It baffles me how usable Office 97 still. I was playing with it recently in a VM to see if it worked as well as I remembered, and it was amazing how packed with features it is considering it's nearing on thirty. There's no accounting for taste but I prefer the old Office UI to the ribbon, there's a boatload of formatting options for Word, there's 3D Word Art that hits me right in the nostalgia, Excel 97 is still very powerful and supports pretty much every feature I use regularly. It's obviously snappy on modern hardware, but I think it was snappy even in 1998.
I'm sure people can enumerate here on the newer features that have come in later editions, and I certainly do not want to diminish your experience if you find all the new stuff useful, but I was just remarkably impressed how much cool stuff was in packed into the software.
It's really astonishing how full-featured it all was, and it was running on those Pentium machines that had a "turbo" button to switch between 33 and 66 MHz and just a few MBs of RAM.
(edit to say I'm obviously ignoring i8n etc.)
With memory prices skyrocketing, I wonder if we will see a freeze in computer hardware requirements for software. Maybe it's time to optimize again.
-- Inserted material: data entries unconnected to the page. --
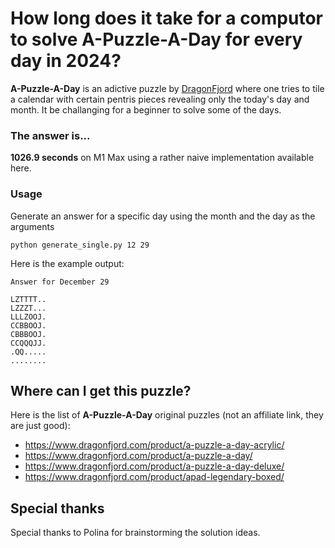 # How long does it take for a computor to solve A-Puzzle-A-Day for every day in 2024?

**A-Puzzle-A-Day** is an adictive puzzle by [DragonFjord](https://www.dragonfjord.com/) where one tries to tile a calendar with certain pentris pieces revealing only the today's day and month. 
It be challanging for a beginner to solve some of the days.

### The answer is...
**1026.9 seconds** on M1 Max using a rather naive implementation available here.

### Usage
Generate an answer for a specific day using the month and the day as the arguments
```
python generate_single.py 12 29
```

Here is the example output:
```
Answer for December 29

LZTTTT..
LZZZT...
LLLZOOJ.
CCBBOOJ.
CBBBOOJ.
CCQQQJJ.
.QQ.....
........
```

## Where can I get this puzzle?
Here is the list of **A-Puzzle-A-Day** original puzzles (not an affiliate link, they are just good):
 - https://www.dragonfjord.com/product/a-puzzle-a-day-acrylic/
 - https://www.dragonfjord.com/product/a-puzzle-a-day/
 - https://www.dragonfjord.com/product/a-puzzle-a-day-deluxe/
 - https://www.dragonfjord.com/product/apad-legendary-boxed/

## Special thanks
Special thanks to Polina for brainstorming the solution ideas. 
   

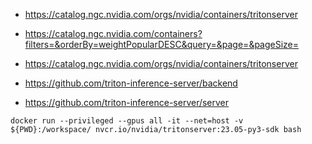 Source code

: 



- https://catalog.ngc.nvidia.com/orgs/nvidia/containers/tritonserver



- https://catalog.ngc.nvidia.com/containers?filters=&orderBy=weightPopularDESC&query=&page=&pageSize=
- https://catalog.ngc.nvidia.com/orgs/nvidia/containers/tritonserver




- https://github.com/triton-inference-server/backend
- https://github.com/triton-inference-server/server






```
docker run --privileged --gpus all -it --net=host -v ${PWD}:/workspace/ nvcr.io/nvidia/tritonserver:23.05-py3-sdk bash
```
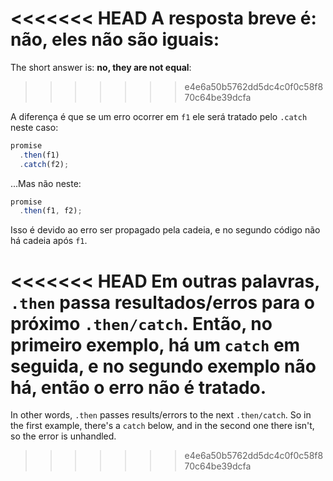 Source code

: <<<<<<< HEAD
A resposta breve é: **não, eles não são iguais**:
=======
The short answer is: **no, they are not equal**:
>>>>>>> e4e6a50b5762dd5dc4c0f0c58f870c64be39dcfa

A diferença é que se um erro ocorrer em `f1` ele será tratado pelo `.catch` neste caso:

```js run
promise
  .then(f1)
  .catch(f2);
```

...Mas não neste:

```js run
promise
  .then(f1, f2);
```

Isso é devido ao erro ser propagado pela cadeia, e no segundo código não há cadeia após `f1`.

<<<<<<< HEAD
Em outras palavras, `.then` passa resultados/erros para o próximo `.then/catch`. Então, no primeiro exemplo, há um `catch` em seguida, e no segundo exemplo não há, então o erro não é tratado. 
=======
In other words, `.then` passes results/errors to the next `.then/catch`. So in the first example, there's a `catch` below, and in the second one there isn't, so the error is unhandled.
>>>>>>> e4e6a50b5762dd5dc4c0f0c58f870c64be39dcfa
Yeah you can get machines which are higher specced easily enough, but they’re usually at the upper end of the average consumers budget.
https://www.popularmechanics.com/technology/infrastructure/a...
https://www.popularmechanics.com/technology/gadgets/a23139/c...
The point being made was that for many people whose lives doesn't circle around computers, their computing needs have not changed since the early 1990's, other than doing stuff on Internet nowadays.
For those people, using digital typewriter hardly requires more features than Final Writer, and for what they do with numbers in tables and a couple of automatic updated cells, something like Superplan would also be enough.
Truly, I do not miss the swamp of toolbar icons without any labels. I don't weep for the old interface.
Just please don't gaslight us with some alternate Amiga bullshit history. All that shit was super slow, you were begging for +5Mhz or +25KB of cache. If Amiga had any success outside of teenage gamers, that stuff would have all been historical, just like it was on the Mac.
I am now starting to wonder how much of it has to do with network access to Sharepoint and telemetry data that most likely didn't exist in the Office 97 dial-up era.
Features-wise - I doubt there is a single feature I use (deliberately) today in Excel or Word that wasn't available in Office 97.
I'd happily suffer Clippy over Co-Pilot.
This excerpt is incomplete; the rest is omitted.